Task directions: Which lines below hold the word "bound"? Report each one.

Given records:

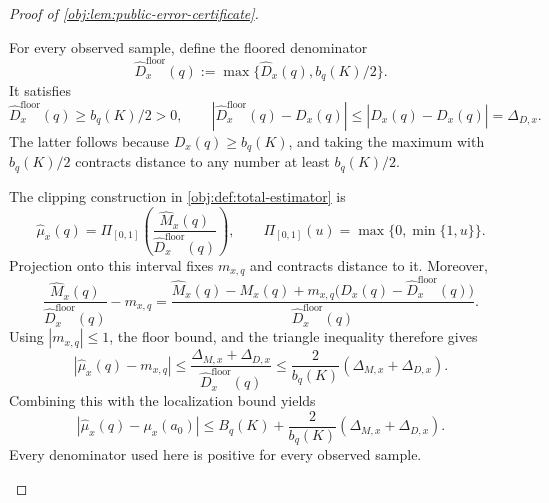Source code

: \documentclass[11pt]{article}
\begin{document}
\begin{proof}[Proof of \cref{obj:lem:public-error-certificate}]
\begin{enumerate}
For every observed sample, define the floored denominator
\[
\widehat D_x^{\mathrm{floor}}(q)
:=\max\{\widehat D_x(q),b_q(K)/2\}.
\]
It satisfies
\[
\widehat D_x^{\mathrm{floor}}(q)\ge b_q(K)/2>0,
\qquad
|\widehat D_x^{\mathrm{floor}}(q)-D_x(q)|
\le|\widehat D_x(q)-D_x(q)|=\Delta_{D,x}.
\]
The latter follows because \(D_x(q)\ge b_q(K)\), and taking the maximum
with \(b_q(K)/2\) contracts distance to any number at least \(b_q(K)/2\).

The clipping construction in \cref{obj:def:total-estimator} is
\[
\widehat\mu_x(q)
=\Pi_{[0,1]}
 \left(\frac{\widehat M_x(q)}
 {\widehat D_x^{\mathrm{floor}}(q)}\right),
\qquad
\Pi_{[0,1]}(u)=\max\{0,\min\{1,u\}\}.
\]
Projection onto this interval fixes \(m_{x,q}\) and contracts distance
to it. Moreover,
\[
\frac{\widehat M_x(q)}{\widehat D_x^{\mathrm{floor}}(q)}-m_{x,q}
=
\frac{\widehat M_x(q)-M_x(q)
      +m_{x,q}\bigl(D_x(q)-\widehat D_x^{\mathrm{floor}}(q)\bigr)}
     {\widehat D_x^{\mathrm{floor}}(q)}.
\]
Using \(|m_{x,q}|\le1\), the floor bound, and the triangle inequality
therefore gives
\[
|\widehat\mu_x(q)-m_{x,q}|
\le\frac{\Delta_{M,x}+\Delta_{D,x}}
          {\widehat D_x^{\mathrm{floor}}(q)}
\le\frac2{b_q(K)}(\Delta_{M,x}+\Delta_{D,x}).
\]
Combining this with the localization bound yields
\[
|\widehat\mu_x(q)-\mu_x(a_0)|
\le B_q(K)+\frac2{b_q(K)}(\Delta_{M,x}+\Delta_{D,x}).
\]
Every denominator used here is positive for every observed sample.


\end{enumerate}
\end{proof}
\end{document}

Exercise answer:
Using \(|m_{x,q}|\le1\), the floor bound, and the triangle inequality
Combining this with the localization bound yields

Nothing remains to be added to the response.